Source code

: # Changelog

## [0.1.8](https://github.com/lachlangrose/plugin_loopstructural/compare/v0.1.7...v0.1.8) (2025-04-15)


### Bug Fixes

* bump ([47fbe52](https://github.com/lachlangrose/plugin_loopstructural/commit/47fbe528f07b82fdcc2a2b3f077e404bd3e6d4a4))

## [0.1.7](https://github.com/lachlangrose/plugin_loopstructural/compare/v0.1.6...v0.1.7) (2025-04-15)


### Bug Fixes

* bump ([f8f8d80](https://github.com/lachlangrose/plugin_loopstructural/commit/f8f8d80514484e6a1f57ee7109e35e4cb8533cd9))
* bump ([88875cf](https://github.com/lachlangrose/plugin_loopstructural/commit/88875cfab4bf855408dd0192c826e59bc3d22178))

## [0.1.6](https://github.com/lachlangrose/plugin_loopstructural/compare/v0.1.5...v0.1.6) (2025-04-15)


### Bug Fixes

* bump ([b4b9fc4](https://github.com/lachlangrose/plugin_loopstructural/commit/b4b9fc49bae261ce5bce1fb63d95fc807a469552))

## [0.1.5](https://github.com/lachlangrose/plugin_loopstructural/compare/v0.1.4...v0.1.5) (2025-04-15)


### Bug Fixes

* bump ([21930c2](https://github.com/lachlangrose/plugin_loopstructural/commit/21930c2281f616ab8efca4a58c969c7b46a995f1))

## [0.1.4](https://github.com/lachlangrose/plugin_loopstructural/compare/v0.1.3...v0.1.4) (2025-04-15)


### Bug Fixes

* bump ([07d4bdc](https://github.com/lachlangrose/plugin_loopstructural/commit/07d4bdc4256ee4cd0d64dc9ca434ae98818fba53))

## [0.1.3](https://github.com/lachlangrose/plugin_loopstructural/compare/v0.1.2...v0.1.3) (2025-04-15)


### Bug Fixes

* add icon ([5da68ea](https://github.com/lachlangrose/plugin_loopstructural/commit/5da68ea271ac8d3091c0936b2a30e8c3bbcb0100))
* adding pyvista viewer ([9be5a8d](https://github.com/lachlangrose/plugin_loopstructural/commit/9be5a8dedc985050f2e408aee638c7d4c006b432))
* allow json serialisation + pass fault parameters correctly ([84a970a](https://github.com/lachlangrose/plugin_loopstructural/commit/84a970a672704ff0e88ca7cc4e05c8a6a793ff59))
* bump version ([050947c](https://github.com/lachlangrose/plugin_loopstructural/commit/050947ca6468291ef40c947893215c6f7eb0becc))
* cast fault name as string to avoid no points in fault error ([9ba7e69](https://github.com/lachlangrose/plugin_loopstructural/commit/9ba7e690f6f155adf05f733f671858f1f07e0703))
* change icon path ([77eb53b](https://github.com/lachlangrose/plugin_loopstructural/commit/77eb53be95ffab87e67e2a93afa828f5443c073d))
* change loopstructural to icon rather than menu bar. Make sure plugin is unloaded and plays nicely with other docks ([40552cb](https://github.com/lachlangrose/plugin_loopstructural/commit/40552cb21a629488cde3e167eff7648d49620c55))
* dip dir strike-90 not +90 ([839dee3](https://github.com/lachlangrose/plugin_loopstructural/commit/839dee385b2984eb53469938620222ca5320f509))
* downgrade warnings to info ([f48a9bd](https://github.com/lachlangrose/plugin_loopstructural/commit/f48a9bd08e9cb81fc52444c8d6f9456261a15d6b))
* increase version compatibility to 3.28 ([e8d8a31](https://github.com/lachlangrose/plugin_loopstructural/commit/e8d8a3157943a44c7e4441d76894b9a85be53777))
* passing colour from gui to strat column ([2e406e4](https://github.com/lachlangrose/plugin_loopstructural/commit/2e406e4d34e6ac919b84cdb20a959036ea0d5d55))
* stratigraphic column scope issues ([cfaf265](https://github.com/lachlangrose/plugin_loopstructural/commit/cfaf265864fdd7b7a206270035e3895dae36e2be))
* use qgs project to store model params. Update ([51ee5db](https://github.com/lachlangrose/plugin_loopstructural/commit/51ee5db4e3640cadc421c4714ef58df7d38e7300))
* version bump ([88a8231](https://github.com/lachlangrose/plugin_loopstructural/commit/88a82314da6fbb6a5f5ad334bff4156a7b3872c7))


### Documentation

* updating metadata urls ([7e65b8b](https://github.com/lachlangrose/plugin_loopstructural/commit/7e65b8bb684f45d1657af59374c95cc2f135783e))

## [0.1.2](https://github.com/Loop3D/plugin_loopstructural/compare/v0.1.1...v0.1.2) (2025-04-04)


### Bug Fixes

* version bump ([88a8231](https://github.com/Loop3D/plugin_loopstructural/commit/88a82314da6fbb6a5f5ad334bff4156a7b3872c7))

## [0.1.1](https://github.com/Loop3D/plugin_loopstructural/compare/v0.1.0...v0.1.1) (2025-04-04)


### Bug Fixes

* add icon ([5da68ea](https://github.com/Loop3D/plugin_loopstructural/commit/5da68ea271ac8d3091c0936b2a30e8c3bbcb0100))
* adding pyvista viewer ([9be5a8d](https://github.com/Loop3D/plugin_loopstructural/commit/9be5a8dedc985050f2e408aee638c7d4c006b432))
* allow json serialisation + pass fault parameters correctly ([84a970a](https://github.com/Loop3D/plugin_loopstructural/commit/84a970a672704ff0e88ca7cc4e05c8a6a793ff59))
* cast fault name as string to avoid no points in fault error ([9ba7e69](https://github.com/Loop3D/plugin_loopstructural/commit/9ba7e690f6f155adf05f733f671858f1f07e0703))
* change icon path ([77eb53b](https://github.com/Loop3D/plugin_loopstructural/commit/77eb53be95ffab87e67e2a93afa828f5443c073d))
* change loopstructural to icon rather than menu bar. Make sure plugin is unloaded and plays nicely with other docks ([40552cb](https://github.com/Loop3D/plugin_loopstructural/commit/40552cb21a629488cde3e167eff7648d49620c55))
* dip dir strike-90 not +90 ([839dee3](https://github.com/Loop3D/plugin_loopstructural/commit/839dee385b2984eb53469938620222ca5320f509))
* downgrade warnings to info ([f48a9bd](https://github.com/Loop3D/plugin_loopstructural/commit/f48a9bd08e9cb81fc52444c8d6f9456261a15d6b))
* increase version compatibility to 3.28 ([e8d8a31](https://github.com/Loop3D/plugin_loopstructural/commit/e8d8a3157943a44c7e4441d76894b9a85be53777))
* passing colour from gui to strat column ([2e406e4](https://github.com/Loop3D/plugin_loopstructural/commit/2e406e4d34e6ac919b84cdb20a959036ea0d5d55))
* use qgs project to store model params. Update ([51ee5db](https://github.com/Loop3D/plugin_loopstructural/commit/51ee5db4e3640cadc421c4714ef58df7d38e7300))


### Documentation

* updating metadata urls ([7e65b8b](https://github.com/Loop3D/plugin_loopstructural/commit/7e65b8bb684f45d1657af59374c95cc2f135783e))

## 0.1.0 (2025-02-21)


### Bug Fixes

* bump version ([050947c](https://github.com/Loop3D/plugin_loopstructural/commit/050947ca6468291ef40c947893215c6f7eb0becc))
+--
*INSTRUCTIONS FOR THE TASK:* The complete set of entries is to be restated word for word.

*YOUR RESPONSE:*
Source code

: # Changelog

## [0.1.8](https://github.com/lachlangrose/plugin_loopstructural/compare/v0.1.7...v0.1.8) (2025-04-15)


### Bug Fixes

* bump ([47fbe52](https://github.com/lachlangrose/plugin_loopstructural/commit/47fbe528f07b82fdcc2a2b3f077e404bd3e6d4a4))

## [0.1.7](https://github.com/lachlangrose/plugin_loopstructural/compare/v0.1.6...v0.1.7) (2025-04-15)


### Bug Fixes

* bump ([f8f8d80](https://github.com/lachlangrose/plugin_loopstructural/commit/f8f8d80514484e6a1f57ee7109e35e4cb8533cd9))
* bump ([88875cf](https://github.com/lachlangrose/plugin_loopstructural/commit/88875cfab4bf855408dd0192c826e59bc3d22178))

## [0.1.6](https://github.com/lachlangrose/plugin_loopstructural/compare/v0.1.5...v0.1.6) (2025-04-15)


### Bug Fixes

* bump ([b4b9fc4](https://github.com/lachlangrose/plugin_loopstructural/commit/b4b9fc49bae261ce5bce1fb63d95fc807a469552))

## [0.1.5](https://github.com/lachlangrose/plugin_loopstructural/compare/v0.1.4...v0.1.5) (2025-04-15)


### Bug Fixes

* bump ([21930c2](https://github.com/lachlangrose/plugin_loopstructural/commit/21930c2281f616ab8efca4a58c969c7b46a995f1))

## [0.1.4](https://github.com/lachlangrose/plugin_loopstructural/compare/v0.1.3...v0.1.4) (2025-04-15)


### Bug Fixes

* bump ([07d4bdc](https://github.com/lachlangrose/plugin_loopstructural/commit/07d4bdc4256ee4cd0d64dc9ca434ae98818fba53))

## [0.1.3](https://github.com/lachlangrose/plugin_loopstructural/compare/v0.1.2...v0.1.3) (2025-04-15)


### Bug Fixes

* add icon ([5da68ea](https://github.com/lachlangrose/plugin_loopstructural/commit/5da68ea271ac8d3091c0936b2a30e8c3bbcb0100))
* adding pyvista viewer ([9be5a8d](https://github.com/lachlangrose/plugin_loopstructural/commit/9be5a8dedc985050f2e408aee638c7d4c006b432))
* allow json serialisation + pass fault parameters correctly ([84a970a](https://github.com/lachlangrose/plugin_loopstructural/commit/84a970a672704ff0e88ca7cc4e05c8a6a793ff59))
* bump version ([050947c](https://github.com/lachlangrose/plugin_loopstructural/commit/050947ca6468291ef40c947893215c6f7eb0becc))
* cast fault name as string to avoid no points in fault error ([9ba7e69](https://github.com/lachlangrose/plugin_loopstructural/commit/9ba7e690f6f155adf05f733f671858f1f07e0703))
* change icon path ([77eb53b](https://github.com/lachlangrose/plugin_loopstructural/commit/77eb53be95ffab87e67e2a93afa828f5443c073d))
* change loopstructural to icon rather than menu bar. Make sure plugin is unloaded and plays nicely with other docks ([40552cb](https://github.com/lachlangrose/plugin_loopstructural/commit/40552cb21a629488cde3e167eff7648d49620c55))
* dip dir strike-90 not +90 ([839dee3](https://github.com/lachlangrose/plugin_loopstructural/commit/839dee385b2984eb53469938620222ca5320f509))
* downgrade warnings to info ([f48a9bd](https://github.com/lachlangrose/plugin_loopstructural/commit/f48a9bd08e9cb81fc52444c8d6f9456261a15d6b))
* increase version compatibility to 3.28 ([e8d8a31](https://github.com/lachlangrose/plugin_loopstructural/commit/e8d8a3157943a44c7e4441d76894b9a85be53777))
* passing colour from gui to strat column ([2e406e4](https://github.com/lachlangrose/plugin_loopstructural/commit/2e406e4d34e6ac919b84cdb20a959036ea0d5d55))
* stratigraphic column scope issues ([cfaf265](https://github.com/lachlangrose/plugin_loopstructural/commit/cfaf265864fdd7b7a206270035e3895dae36e2be))
* use qgs project to store model params. Update ([51ee5db](https://github.com/lachlangrose/plugin_loopstructural/commit/51ee5db4e3640cadc421c4714ef58df7d38e7300))
* version bump ([88a8231](https://github.com/lachlangrose/plugin_loopstructural/commit/88a82314da6fbb6a5f5ad334bff4156a7b3872c7))


### Documentation

* updating metadata urls ([7e65b8b](https://github.com/lachlangrose/plugin_loopstructural/commit/7e65b8bb684f45d1657af59374c95cc2f135783e))

## [0.1.2](https://github.com/Loop3D/plugin_loopstructural/compare/v0.1.1...v0.1.2) (2025-04-04)


### Bug Fixes

* version bump ([88a8231](https://github.com/Loop3D/plugin_loopstructural/commit/88a82314da6fbb6a5f5ad334bff4156a7b3872c7))

## [0.1.1](https://github.com/Loop3D/plugin_loopstructural/compare/v0.1.0...v0.1.1) (2025-04-04)


### Bug Fixes

* add icon ([5da68ea](https://github.com/Loop3D/plugin_loopstructural/commit/5da68ea271ac8d3091c0936b2a30e8c3bbcb0100))
* adding pyvista viewer ([9be5a8d](https://github.com/Loop3D/plugin_loopstructural/commit/9be5a8dedc985050f2e408aee638c7d4c006b432))
* allow json serialisation + pass fault parameters correctly ([84a970a](https://github.com/Loop3D/plugin_loopstructural/commit/84a970a672704ff0e88ca7cc4e05c8a6a793ff59))
* cast fault name as string to avoid no points in fault error ([9ba7e69](https://github.com/Loop3D/plugin_loopstructural/commit/9ba7e690f6f155adf05f733f671858f1f07e0703))
* change icon path ([77eb53b](https://github.com/Loop3D/plugin_loopstructural/commit/77eb53be95ffab87e67e2a93afa828f5443c073d))
* change loopstructural to icon rather than menu bar. Make sure plugin is unloaded and plays nicely with other docks ([40552cb](https://github.com/Loop3D/plugin_loopstructural/commit/40552cb21a629488cde3e167eff7648d49620c55))
* dip dir strike-90 not +90 ([839dee3](https://github.com/Loop3D/plugin_loopstructural/commit/839dee385b2984eb53469938620222ca5320f509))
* downgrade warnings to info ([f48a9bd](https://github.com/Loop3D/plugin_loopstructural/commit/f48a9bd08e9cb81fc52444c8d6f9456261a15d6b))
* increase version compatibility to 3.28 ([e8d8a31](https://github.com/Loop3D/plugin_loopstructural/commit/e8d8a3157943a44c7e4441d76894b9a85be53777))
* passing colour from gui to strat column ([2e406e4](https://github.com/Loop3D/plugin_loopstructural/commit/2e406e4d34e6ac919b84cdb20a959036ea0d5d55))
* use qgs project to store model params. Update ([51ee5db](https://github.com/Loop3D/plugin_loopstructural/commit/51ee5db4e3640cadc421c4714ef58df7d38e7300))


### Documentation

* updating metadata urls ([7e65b8b](https://github.com/Loop3D/plugin_loopstructural/commit/7e65b8bb684f45d1657af59374c95cc2f135783e))

## 0.1.0 (2025-02-21)


### Bug Fixes

* bump version ([050947c](https://github.com/Loop3D/plugin_loopstructural/commit/050947ca6468291ef40c947893215c6f7eb0becc))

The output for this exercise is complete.